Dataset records
========================================================================
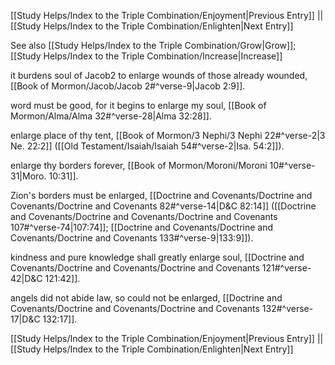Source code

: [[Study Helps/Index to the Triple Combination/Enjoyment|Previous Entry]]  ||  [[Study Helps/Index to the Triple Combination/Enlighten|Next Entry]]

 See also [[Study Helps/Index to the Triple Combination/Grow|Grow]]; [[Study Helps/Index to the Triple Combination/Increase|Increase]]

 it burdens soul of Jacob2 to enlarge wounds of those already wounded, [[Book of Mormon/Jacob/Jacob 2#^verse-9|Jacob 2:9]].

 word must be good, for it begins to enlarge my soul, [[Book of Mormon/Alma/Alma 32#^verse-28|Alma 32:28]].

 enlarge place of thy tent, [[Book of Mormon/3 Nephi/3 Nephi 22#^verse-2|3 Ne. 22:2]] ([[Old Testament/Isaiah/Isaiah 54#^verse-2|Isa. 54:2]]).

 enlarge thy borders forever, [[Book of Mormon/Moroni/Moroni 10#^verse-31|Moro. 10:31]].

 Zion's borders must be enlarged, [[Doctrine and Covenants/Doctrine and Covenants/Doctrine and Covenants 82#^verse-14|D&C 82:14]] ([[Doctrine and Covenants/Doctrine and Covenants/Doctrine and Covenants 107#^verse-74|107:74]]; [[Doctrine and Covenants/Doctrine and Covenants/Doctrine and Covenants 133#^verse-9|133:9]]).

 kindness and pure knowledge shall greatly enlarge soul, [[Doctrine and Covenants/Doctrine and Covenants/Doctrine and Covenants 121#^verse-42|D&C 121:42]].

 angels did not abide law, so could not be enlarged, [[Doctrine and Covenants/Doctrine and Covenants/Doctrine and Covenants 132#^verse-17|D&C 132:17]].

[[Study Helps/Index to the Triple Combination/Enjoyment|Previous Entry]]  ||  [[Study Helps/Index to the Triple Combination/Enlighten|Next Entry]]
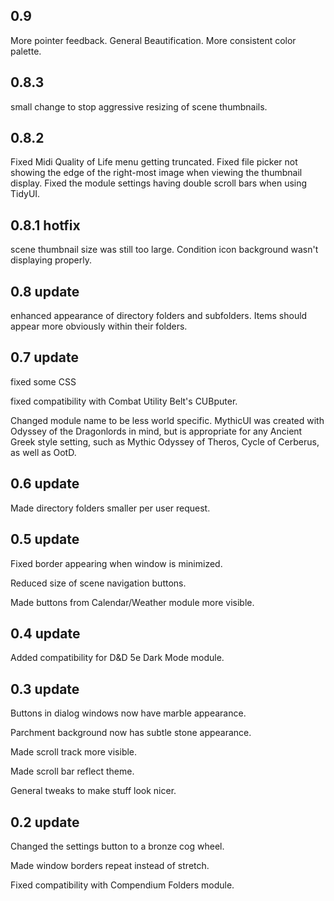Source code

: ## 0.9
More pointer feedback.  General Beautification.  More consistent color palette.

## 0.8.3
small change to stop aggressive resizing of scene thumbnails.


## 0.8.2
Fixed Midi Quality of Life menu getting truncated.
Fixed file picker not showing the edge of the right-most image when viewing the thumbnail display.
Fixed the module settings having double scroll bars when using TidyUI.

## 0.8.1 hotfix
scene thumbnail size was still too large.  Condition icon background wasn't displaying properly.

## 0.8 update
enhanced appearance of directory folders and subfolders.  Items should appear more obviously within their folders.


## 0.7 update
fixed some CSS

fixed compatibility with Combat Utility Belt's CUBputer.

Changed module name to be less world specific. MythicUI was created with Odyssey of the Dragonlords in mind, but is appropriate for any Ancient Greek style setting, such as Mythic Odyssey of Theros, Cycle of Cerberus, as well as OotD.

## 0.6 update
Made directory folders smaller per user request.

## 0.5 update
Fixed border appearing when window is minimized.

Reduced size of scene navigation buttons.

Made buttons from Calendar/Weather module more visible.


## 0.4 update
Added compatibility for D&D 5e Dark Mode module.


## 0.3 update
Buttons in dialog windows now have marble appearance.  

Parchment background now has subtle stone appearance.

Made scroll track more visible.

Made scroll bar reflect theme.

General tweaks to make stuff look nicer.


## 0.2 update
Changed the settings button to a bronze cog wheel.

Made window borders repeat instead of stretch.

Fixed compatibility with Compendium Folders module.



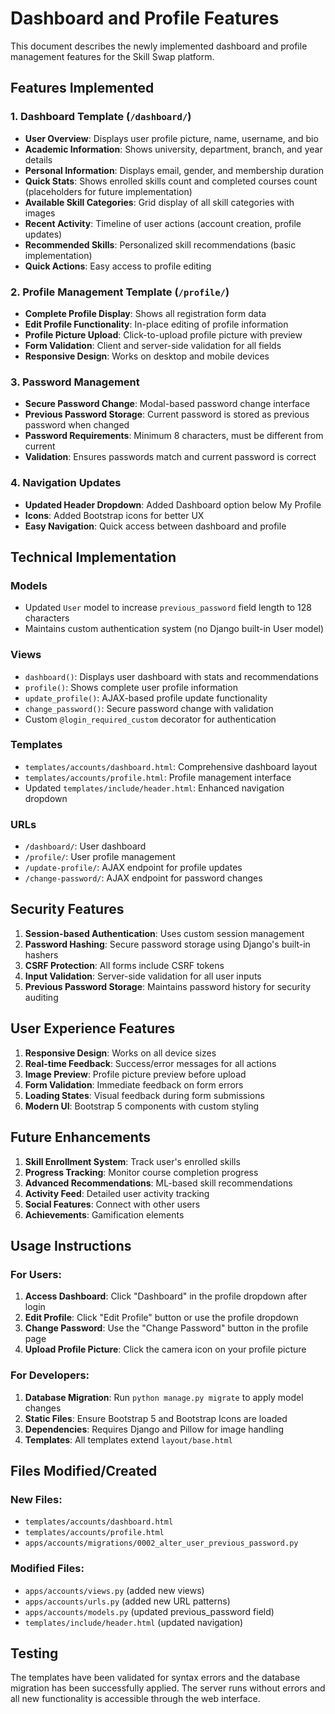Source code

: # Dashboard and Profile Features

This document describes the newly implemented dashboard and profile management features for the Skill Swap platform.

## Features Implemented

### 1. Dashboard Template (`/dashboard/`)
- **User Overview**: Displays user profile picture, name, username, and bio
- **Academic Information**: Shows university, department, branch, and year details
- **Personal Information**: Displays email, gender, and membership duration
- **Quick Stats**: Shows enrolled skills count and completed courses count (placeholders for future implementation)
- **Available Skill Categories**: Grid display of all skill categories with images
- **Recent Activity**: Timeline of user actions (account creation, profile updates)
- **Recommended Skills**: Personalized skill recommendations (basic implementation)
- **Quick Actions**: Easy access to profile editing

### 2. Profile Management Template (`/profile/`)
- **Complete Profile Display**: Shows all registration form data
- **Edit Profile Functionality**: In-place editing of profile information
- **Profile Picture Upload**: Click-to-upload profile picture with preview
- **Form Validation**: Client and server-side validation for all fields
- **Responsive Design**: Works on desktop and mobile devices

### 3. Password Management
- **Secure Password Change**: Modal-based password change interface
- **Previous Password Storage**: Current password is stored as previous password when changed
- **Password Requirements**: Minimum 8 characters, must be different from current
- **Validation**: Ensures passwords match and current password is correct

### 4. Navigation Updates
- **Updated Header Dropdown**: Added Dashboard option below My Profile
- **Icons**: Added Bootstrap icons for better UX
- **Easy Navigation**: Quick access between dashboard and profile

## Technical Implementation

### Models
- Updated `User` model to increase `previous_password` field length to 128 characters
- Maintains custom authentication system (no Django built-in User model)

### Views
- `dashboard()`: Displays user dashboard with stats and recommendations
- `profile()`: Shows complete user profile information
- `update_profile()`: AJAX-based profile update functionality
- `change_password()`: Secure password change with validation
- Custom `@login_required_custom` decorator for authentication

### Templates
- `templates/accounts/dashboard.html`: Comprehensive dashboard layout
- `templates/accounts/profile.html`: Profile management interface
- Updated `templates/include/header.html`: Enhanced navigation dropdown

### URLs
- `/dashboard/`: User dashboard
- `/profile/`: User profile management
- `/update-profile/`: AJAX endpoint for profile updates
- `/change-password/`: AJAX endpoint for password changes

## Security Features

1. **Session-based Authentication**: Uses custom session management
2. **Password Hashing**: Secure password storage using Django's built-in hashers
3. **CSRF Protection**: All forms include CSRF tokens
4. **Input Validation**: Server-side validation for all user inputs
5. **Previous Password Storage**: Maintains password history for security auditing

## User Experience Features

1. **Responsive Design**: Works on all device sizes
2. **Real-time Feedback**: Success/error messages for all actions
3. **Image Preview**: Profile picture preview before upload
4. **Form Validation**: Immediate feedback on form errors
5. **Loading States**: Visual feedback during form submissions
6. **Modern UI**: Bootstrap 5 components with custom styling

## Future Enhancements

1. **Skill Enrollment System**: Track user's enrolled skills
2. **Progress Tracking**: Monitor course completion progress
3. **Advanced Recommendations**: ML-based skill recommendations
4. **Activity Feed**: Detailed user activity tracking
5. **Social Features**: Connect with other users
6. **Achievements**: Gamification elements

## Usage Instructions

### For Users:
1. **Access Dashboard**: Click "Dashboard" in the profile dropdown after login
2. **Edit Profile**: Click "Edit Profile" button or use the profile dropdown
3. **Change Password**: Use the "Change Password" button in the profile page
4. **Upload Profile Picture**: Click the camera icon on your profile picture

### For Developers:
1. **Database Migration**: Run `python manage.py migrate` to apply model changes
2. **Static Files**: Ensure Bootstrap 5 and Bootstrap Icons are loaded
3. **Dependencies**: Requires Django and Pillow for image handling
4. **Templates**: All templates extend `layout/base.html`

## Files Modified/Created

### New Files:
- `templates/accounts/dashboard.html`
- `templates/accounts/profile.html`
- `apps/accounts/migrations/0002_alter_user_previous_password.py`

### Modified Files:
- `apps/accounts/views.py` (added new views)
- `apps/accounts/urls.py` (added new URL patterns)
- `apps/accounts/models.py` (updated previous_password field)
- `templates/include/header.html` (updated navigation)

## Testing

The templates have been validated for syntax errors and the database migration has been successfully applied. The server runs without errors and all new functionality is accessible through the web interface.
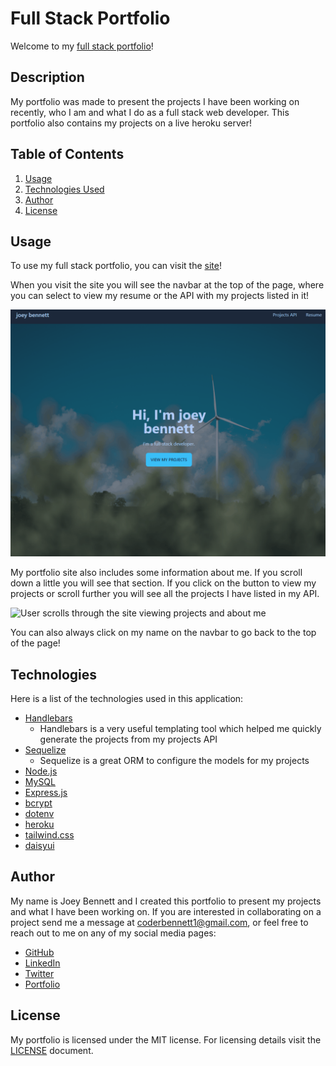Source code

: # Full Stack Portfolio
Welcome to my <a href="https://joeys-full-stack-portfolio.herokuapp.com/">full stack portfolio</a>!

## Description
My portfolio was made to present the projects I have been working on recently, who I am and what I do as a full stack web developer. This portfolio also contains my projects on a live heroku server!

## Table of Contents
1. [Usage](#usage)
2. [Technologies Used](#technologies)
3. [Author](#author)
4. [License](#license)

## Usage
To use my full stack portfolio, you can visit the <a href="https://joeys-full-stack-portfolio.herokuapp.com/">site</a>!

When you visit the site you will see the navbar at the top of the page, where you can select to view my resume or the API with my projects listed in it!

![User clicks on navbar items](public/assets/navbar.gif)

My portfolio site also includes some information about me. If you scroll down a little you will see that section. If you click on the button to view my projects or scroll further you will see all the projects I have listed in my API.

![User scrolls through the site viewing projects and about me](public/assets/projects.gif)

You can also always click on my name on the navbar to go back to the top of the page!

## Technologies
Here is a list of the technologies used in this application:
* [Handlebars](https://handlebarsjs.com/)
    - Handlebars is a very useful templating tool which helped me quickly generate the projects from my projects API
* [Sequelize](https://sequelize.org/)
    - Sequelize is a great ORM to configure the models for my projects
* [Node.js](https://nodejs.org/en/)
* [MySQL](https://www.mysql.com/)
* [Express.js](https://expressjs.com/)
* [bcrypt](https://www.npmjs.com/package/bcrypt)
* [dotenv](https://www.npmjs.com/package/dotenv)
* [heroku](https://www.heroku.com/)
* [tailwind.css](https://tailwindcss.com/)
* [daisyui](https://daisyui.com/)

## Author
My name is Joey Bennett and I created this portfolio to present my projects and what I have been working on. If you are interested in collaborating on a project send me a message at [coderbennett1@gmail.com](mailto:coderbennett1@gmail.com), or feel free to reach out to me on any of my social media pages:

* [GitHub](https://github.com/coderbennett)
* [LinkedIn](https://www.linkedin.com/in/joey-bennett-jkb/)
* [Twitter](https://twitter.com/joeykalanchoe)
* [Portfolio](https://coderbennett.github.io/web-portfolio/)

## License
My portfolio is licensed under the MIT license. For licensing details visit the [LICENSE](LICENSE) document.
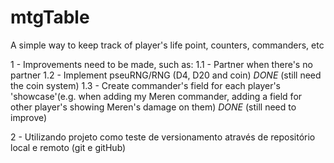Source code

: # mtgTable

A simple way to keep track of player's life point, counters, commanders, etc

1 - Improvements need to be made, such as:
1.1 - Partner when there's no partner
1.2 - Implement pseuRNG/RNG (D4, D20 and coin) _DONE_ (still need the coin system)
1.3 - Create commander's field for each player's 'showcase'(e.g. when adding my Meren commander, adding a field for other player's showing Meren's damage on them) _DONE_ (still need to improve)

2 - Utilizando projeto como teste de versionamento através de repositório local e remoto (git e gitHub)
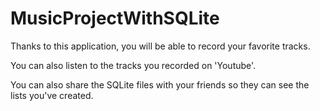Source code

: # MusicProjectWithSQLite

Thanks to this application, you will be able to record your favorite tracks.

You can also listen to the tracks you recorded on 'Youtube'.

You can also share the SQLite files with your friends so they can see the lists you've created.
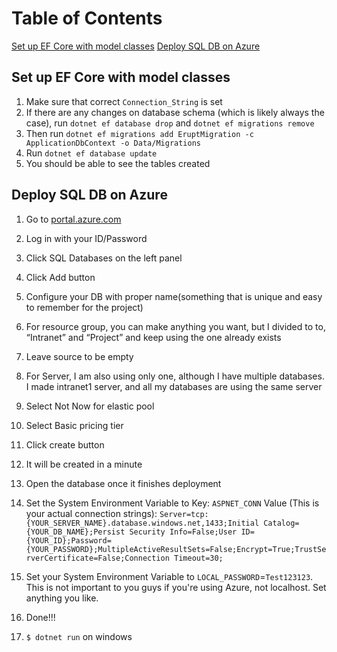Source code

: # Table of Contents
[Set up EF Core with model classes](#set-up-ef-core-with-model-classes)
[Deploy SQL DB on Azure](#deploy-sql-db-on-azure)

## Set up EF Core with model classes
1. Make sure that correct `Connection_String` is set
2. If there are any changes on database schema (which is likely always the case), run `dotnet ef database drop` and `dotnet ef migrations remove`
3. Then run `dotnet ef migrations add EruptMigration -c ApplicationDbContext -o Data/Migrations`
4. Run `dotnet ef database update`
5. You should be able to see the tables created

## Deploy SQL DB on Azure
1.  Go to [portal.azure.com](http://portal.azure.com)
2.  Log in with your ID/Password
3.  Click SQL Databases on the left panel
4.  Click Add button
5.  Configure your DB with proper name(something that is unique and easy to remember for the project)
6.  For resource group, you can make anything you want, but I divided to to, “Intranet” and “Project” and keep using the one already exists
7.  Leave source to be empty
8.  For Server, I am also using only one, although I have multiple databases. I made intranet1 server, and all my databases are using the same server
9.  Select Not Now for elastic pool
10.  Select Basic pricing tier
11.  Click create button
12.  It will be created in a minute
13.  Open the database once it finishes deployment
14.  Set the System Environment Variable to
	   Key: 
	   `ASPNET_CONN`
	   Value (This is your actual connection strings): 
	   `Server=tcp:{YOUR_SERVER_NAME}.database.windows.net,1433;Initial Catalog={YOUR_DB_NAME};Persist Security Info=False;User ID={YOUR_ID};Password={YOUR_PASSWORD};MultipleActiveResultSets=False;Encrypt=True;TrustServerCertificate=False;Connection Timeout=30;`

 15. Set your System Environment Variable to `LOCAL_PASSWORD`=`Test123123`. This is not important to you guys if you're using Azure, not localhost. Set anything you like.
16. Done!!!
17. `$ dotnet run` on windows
========================================================================
## Task description
Each line from the beginning of the entries up to and including the one containing "enlarge thy borders" must be restated exactly. Pictures are to be left out.

## Your solution
Source code

: [[Study Helps/Index to the Triple Combination/Enjoyment|Previous Entry]]  ||  [[Study Helps/Index to the Triple Combination/Enlighten|Next Entry]]

 See also [[Study Helps/Index to the Triple Combination/Grow|Grow]]; [[Study Helps/Index to the Triple Combination/Increase|Increase]]

 it burdens soul of Jacob2 to enlarge wounds of those already wounded, [[Book of Mormon/Jacob/Jacob 2#^verse-9|Jacob 2:9]].

 word must be good, for it begins to enlarge my soul, [[Book of Mormon/Alma/Alma 32#^verse-28|Alma 32:28]].

 enlarge place of thy tent, [[Book of Mormon/3 Nephi/3 Nephi 22#^verse-2|3 Ne. 22:2]] ([[Old Testament/Isaiah/Isaiah 54#^verse-2|Isa. 54:2]]).

 enlarge thy borders forever, [[Book of Mormon/Moroni/Moroni 10#^verse-31|Moro. 10:31]].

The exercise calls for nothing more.